S: But I don’t wanna know how many underpants you own. Although based on the floor of your bedroom I’d say it’s about a thousand.
P: Okay, look. Here’s something people do not know about me.
Penny then tells a story about a low-budget horror movie she was in when she first arrived in LA, Serial Apist, which Sheldon coincidentally has seen.
S: But I see the type of personal revelations you’re going for. (pause) Okay. Here’s one I thought I’d take to the grave.
S: Hmph… A while back, YouTube changed its user-interface from a star-based rating system to a thumbs up rating system. I tell people I’m okay with it, but I’m really not.
P: (long pause) That’s your big revelation?
S: Yes. Whoo! I feel ten pounds lighter.
P: Okay. You know what? I give up. I’m going to bed.

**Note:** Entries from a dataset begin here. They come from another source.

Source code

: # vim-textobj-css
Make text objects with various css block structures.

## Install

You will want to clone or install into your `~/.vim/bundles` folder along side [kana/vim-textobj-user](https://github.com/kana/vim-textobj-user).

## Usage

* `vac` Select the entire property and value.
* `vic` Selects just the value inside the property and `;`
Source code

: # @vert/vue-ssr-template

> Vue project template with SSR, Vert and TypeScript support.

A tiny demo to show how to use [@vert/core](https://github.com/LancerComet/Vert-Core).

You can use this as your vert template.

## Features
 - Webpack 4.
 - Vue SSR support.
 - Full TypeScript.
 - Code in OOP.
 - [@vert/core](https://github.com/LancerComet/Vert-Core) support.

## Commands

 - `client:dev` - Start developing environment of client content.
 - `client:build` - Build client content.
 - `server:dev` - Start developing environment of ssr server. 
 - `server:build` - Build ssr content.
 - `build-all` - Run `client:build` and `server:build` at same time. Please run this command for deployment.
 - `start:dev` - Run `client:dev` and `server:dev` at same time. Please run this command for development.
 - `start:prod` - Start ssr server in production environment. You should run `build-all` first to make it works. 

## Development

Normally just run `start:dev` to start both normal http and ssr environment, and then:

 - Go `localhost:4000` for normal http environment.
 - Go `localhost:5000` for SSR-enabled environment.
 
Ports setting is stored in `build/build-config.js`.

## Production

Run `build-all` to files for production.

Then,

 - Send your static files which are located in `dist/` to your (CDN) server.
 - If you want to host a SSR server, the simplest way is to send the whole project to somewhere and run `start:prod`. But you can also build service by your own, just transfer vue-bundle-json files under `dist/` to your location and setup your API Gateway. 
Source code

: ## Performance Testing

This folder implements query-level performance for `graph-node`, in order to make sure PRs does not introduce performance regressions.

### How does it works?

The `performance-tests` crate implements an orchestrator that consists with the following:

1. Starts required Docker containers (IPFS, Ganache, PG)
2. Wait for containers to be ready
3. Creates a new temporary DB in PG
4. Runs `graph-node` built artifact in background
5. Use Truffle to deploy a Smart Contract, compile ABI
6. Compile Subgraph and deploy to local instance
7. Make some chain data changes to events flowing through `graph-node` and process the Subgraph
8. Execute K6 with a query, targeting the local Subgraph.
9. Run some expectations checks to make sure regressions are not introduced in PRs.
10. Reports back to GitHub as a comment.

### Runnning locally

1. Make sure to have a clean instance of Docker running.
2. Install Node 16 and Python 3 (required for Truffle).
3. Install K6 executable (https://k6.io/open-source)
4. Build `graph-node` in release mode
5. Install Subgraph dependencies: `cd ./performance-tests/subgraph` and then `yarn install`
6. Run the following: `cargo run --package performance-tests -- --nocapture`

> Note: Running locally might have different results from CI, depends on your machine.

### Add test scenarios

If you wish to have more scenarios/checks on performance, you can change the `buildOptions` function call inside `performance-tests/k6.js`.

Penny gets up and walks toward the door. Here we see Penny reacting to Sheldon in her usual way: condescension and confusion about why he is the way he is. Normally Sheldon doesn’t call her out on it. Most the time he doesn’t pick up on Penny’s criticisms (though Penny certainly isn’t shy about telling Sheldon to stop being so mean to her on numerous occasions).

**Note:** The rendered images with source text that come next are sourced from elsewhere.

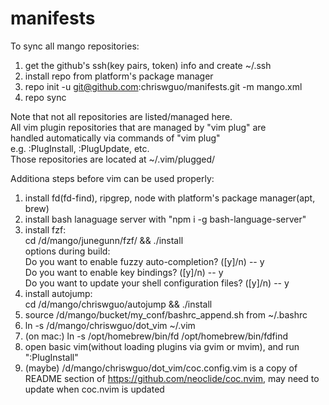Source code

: # manifests

To sync all mango repositories:

1. get the github's ssh(key pairs, token) info and create ~/.ssh
2. install repo from platform's package manager
3. repo init -u git@github.com:chriswguo/manifests.git -m mango.xml <br>
4. repo sync

Note that not all repositories are listed/managed here. <br>
All vim plugin repositories that are managed by "vim plug" are<br>
handled automatically via commands of "vim plug"<br>
e.g.  :PlugInstall, :PlugUpdate, etc. <br>
Those repositories are located at ~/.vim/plugged/

Additiona steps before vim can be used properly: <br>

1. install fd(fd-find), ripgrep, node with platform's package manager(apt, brew) <br>
2. install bash lanaguage server with "npm i -g bash-language-server" <br>
3. install fzf: <br>
    cd /d/mango/junegunn/fzf/ && ./install <br>
    options during build: <br>
        Do you want to enable fuzzy auto-completion? ([y]/n) -- y <br>
        Do you want to enable key bindings? ([y]/n) -- y <br>
        Do you want to update your shell configuration files? ([y]/n) -- y <br>
4. install autojump: <br>
        cd /d/mango/chriswguo/autojump && ./install <br>
5. source /d/mango/bucket/my_conf/bashrc_append.sh from ~/.bashrc
6. ln -s /d/mango/chriswguo/dot_vim ~/.vim
7. (on mac:) ln -s /opt/homebrew/bin/fd /opt/homebrew/bin/fdfind
8. open basic vim(without loading plugins via gvim or mvim), and run ":PlugInstall"
9. (maybe) /d/mango/chriswguo/dot_vim/coc.config.vim is a copy of README section of
   https://github.com/neoclide/coc.nvim, may need to update when coc.nvim is updated
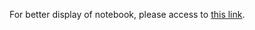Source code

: For better display of notebook, please access to <a href = "https://nbviewer.jupyter.org/github/rex-lui/RFM-Analysis-and-Clustering-using-e-commerce-data/blob/main/RFM%20analysis.ipynb">this link</a>.
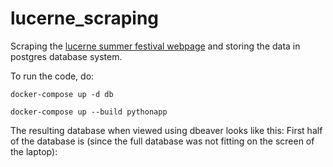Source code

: # lucerne_scraping
Scraping the [lucerne summer festival webpage](https://www.lucernefestival.ch/en/program/summer-festival-22) and storing the data in postgres database system.

To run the code, do:

`docker-compose up -d db`

`docker-compose up --build pythonapp`

The resulting database when viewed using dbeaver looks like this:
First half of the database is (since the full database was not fitting on the screen of the laptop): 
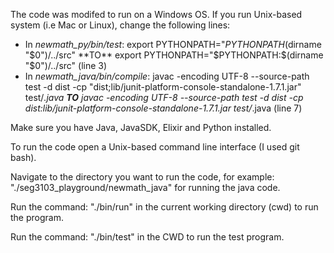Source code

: The code was modifed to run on a Windows OS. If you run Unix-based system (i.e Mac or Linux), change the following lines:
- In *newmath_py/bin/test*: export PYTHONPATH="$PYTHONPATH$(dirname "$0")/../src" **TO** export PYTHONPATH="$PYTHONPATH:$(dirname "$0")/../src" (line 3)
- In *newmath_java/bin/compile*: javac -encoding UTF-8 --source-path test -d dist -cp "dist;lib/junit-platform-console-standalone-1.7.1.jar" test/*.java **TO** javac -encoding UTF-8 --source-path test -d dist -cp dist:lib/junit-platform-console-standalone-1.7.1.jar test/*.java (line 7)

Make sure you have Java, JavaSDK, Elixir and Python installed.

To run the code open a Unix-based command line interface (I used git bash).

Navigate to the directory you want to run the code, for example: "./seg3103_playground/newmath_java"  for running the java code.

Run the command: "./bin/run" in the current working directory (cwd) to run the program.

Run the command: "./bin/test" in the CWD to run the test program.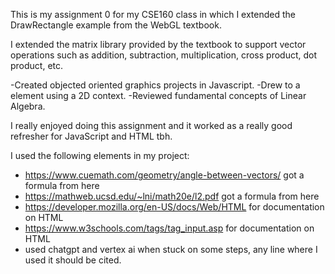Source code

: This is my assignment 0 for my CSE160 class in which I extended the DrawRectangle example from the WebGL textbook.

I extended the matrix library provided by the textbook to support vector operations such as addition, subtraction, multiplication, cross product, dot product, etc. 

-Created objected oriented graphics projects in Javascript.
-Drew to a <canvas> element using a 2D context.
-Reviewed fundamental concepts of Linear Algebra.

I really enjoyed doing this assignment and it worked as a really good refresher for JavaScript and HTML tbh.

I used the following elements in my project:
- https://www.cuemath.com/geometry/angle-between-vectors/ got a formula from here
- https://mathweb.ucsd.edu/~lni/math20e/l2.pdf got a formula from here
- https://developer.mozilla.org/en-US/docs/Web/HTML for documentation on HTML 
- https://www.w3schools.com/tags/tag_input.asp for documentation on HTML
- used chatgpt and vertex ai when stuck on some steps, any line where I used it should be cited.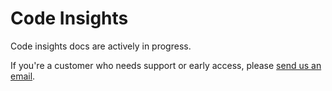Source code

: # Code Insights

Code insights docs are actively in progress. 

If you're a customer who needs support or early access, please [send us an email](mailto:feedback@sourcegraph.com). 

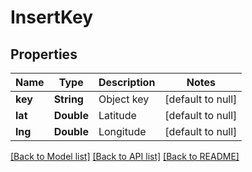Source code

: # InsertKey
## Properties

| Name | Type | Description | Notes |
|------------ | ------------- | ------------- | -------------|
| **key** | **String** | Object key | [default to null] |
| **lat** | **Double** | Latitude | [default to null] |
| **lng** | **Double** | Longitude | [default to null] |

[[Back to Model list]](../README.md#documentation-for-models) [[Back to API list]](../README.md#documentation-for-api-endpoints) [[Back to README]](../README.md)


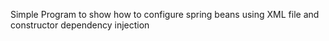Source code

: Simple Program to show how to configure spring beans using XML file and constructor dependency injection
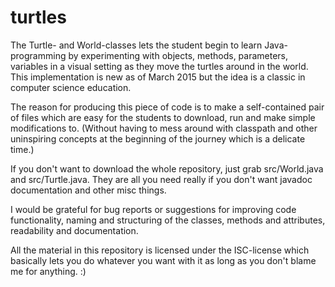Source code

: # turtles
The Turtle- and World-classes lets the student begin to learn Java-programming by experimenting
with objects, methods, parameters, variables in a visual setting as they move the turtles around in the world.
This implementation is new as of March 2015 but the idea is a classic in computer science education.

The reason for producing this piece of code is to make a self-contained pair of files which
are easy for the students to download, run and make simple modifications to.
(Without having to mess around with classpath and other uninspiring concepts at the beginning
of the journey which is a delicate time.)

If you don't want to download the whole repository, just grab src/World.java and src/Turtle.java.
They are all you need really if you don't want javadoc documentation and other misc things.

I would be grateful for bug reports or suggestions for improving code functionality,
naming and structuring of the classes, methods and attributes, readability and documentation.

All the material in this repository is licensed under the ISC-license which basically lets
you do whatever you want with it as long as you don't blame me for anything. :)
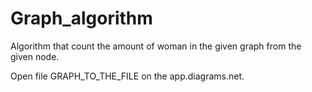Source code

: # Graph_algorithm
Algorithm that count the amount of woman in the given graph from the given node. 

Open file GRAPH_TO_THE_FILE on the app.diagrams.net.
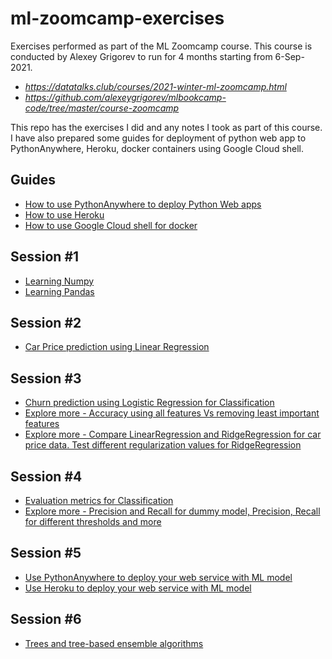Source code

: # ml-zoomcamp-exercises

Exercises performed as part of the ML Zoomcamp course. This course is conducted by Alexey Grigorev to run for 4 months starting from 6-Sep-2021.

* *https://datatalks.club/courses/2021-winter-ml-zoomcamp.html*
* *https://github.com/alexeygrigorev/mlbookcamp-code/tree/master/course-zoomcamp*

This repo has the exercises I did and any notes I took as part of this course. I have also prepared some guides for deployment of python web app to PythonAnywhere, Heroku, docker containers using Google Cloud shell.

## Guides

* [How to use PythonAnywhere to deploy Python Web apps](./how-to-use-pythonanywhere.md)
* [How to use Heroku](./how-to-use-heroku.md)
* [How to use Google Cloud shell for docker](./how-to-use-google-cloud-shell-for-docker.md)

## Session #1

* [Learning Numpy](./week1/week1-learn-numpy.ipynb)
* [Learning Pandas](./week1/week1-learn-pandas.ipynb)

## Session #2

* [Car Price prediction using Linear Regression](./week2/week2-car-price-prediction-linear-regression.ipynb)


## Session #3

* [Churn prediction using Logistic Regression for Classification](./week3/week3-churn-prediction-classification.ipynb)
* [Explore more - Accuracy using all features Vs removing least important features](./week3/week3-explore-more-1.ipynb)
* [Explore more - Compare LinearRegression and RidgeRegression for car price data. Test different regularization values for RidgeRegression](./week3/week3-explore-more-2.ipynb)

## Session #4
* [Evaluation metrics for Classification](./week4/week4-evaluation-metrics.ipynb)
* [Explore more - Precision and Recall for dummy model, Precision, Recall for different thresholds and more](./week4/week4-explore-more-1.ipynb)


## Session #5
* [Use PythonAnywhere to deploy your web service with ML model](how-to-use-pythonanywhere.md)
* [Use Heroku to deploy your web service with ML model](how-to-use-heroku.md)


## Session #6
* [Trees and tree-based ensemble algorithms](./week6/week6-trees.ipynb)
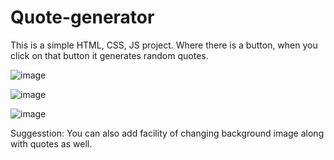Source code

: # Quote-generator

This is a simple HTML, CSS, JS project. Where there is a button, when you click on that button it generates random quotes.

![image](https://user-images.githubusercontent.com/103566086/167404102-c94900c2-d7ff-44d2-bda3-4fcf7f4e00ad.png)

![image](https://user-images.githubusercontent.com/103566086/167404170-19876862-38c4-4847-be2e-69810d890790.png)

![image](https://user-images.githubusercontent.com/103566086/167404257-2b50a75c-26b5-4777-8dd0-0771ac872ec7.png)

Suggesstion: You can also add facility of changing background image along with quotes as well.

But then Sheldon does something different. He stands up for himself:
S: Here’s something else you don’t know about me. You just hurt my feelings.

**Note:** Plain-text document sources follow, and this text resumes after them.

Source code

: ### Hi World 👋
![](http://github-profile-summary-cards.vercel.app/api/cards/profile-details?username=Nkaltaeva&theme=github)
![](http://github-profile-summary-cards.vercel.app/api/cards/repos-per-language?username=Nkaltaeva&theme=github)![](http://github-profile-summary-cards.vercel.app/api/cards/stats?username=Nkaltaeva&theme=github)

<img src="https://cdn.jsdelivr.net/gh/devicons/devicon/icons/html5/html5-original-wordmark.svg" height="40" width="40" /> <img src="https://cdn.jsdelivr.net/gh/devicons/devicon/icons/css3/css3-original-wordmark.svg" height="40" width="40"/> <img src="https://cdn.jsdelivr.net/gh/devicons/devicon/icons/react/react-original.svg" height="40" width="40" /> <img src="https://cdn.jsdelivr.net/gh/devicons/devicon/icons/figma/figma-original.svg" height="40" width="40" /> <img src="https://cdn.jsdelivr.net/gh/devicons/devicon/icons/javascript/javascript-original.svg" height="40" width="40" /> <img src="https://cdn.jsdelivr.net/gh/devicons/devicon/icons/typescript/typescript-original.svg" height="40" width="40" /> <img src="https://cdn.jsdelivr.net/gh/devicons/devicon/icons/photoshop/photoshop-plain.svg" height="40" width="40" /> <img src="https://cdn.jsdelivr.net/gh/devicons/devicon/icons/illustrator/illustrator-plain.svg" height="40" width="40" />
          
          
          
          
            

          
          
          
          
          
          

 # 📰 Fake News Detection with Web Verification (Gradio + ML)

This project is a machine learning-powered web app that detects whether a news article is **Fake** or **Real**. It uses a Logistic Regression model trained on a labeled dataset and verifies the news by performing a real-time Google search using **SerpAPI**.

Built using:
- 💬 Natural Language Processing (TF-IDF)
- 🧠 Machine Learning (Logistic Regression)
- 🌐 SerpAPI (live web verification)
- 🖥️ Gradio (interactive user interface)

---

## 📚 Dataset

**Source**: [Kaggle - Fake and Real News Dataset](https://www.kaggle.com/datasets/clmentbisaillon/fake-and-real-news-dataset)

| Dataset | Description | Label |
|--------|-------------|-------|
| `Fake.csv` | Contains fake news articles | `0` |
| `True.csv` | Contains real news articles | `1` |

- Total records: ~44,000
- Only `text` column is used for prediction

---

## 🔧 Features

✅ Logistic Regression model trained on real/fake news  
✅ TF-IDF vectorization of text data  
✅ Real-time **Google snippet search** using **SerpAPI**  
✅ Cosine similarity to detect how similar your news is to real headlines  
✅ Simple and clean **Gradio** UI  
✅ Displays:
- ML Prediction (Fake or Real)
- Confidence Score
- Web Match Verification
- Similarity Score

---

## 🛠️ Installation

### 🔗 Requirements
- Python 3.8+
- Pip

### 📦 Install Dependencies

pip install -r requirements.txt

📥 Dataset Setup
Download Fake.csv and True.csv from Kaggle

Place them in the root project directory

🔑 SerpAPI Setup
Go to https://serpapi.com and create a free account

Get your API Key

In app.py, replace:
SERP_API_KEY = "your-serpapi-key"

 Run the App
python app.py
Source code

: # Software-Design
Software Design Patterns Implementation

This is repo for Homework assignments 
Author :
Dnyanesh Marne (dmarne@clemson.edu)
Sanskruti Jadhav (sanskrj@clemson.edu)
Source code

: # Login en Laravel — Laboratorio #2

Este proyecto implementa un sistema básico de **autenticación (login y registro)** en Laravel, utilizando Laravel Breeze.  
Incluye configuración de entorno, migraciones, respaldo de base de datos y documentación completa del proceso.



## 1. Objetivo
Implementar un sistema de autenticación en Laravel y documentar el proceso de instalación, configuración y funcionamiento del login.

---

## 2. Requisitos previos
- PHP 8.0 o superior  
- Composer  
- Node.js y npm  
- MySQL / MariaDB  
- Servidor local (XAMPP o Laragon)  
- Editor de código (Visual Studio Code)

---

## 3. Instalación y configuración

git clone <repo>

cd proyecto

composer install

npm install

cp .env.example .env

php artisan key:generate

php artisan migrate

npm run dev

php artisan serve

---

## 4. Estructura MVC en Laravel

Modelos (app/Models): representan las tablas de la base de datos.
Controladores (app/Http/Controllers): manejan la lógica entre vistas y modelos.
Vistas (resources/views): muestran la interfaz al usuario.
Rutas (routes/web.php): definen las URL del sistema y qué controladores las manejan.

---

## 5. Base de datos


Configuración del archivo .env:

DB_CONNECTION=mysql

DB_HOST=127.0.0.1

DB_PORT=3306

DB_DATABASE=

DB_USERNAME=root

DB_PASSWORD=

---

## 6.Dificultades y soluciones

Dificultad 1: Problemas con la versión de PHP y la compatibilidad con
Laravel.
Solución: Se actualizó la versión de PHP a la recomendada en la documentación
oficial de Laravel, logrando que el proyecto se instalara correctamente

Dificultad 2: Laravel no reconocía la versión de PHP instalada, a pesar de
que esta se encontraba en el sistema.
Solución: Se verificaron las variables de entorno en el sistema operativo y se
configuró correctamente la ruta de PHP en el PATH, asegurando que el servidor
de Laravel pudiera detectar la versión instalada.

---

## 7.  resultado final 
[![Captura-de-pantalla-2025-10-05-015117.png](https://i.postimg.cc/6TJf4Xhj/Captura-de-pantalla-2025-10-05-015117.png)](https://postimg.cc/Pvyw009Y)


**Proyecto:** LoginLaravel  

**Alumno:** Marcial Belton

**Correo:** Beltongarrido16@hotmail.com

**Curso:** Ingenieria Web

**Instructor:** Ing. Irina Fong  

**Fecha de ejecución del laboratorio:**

P: (confused) What did I do?
S: I opened up and shared something deeply upsetting to me, and you treated it as if it were nothing.
P: I, I didn’t think it was a big deal.
S: It is to me. That’s the point.
Even though the conversation was about a YouTube ratings system, Sheldon really could’ve been talking about anything. For years, Penny hasn’t understood why he’s interested in the games, science, television shows, or any other of his more eccentric passions. This scene is so interesting because Sheldon is actually airing his feelings, showing that he does have feelings and he does value what people think about him, even if his facade suggests otherwise.
Once confronted, Penny puts her hands in her pockets and looks at the floor awkwardly.
P: Sheldon, you are right. I’m really sorry. I should’ve known better.
S: Your apology is accepted.
P: Thank you. How about a hug?
S: How about a hearty handshake?
P: Come on!
Now, a lot of nerds don’t like BBT very much: they feel that the “nerds” in the show are simply there for the audience to laugh at. The audience is supposed to feel superior to the nerds because “nobody is that nerdy.” These nerds think that BBT makes light of their passions for D&D, video games, and Star Wars, that these passions are simply the butt of many jokes.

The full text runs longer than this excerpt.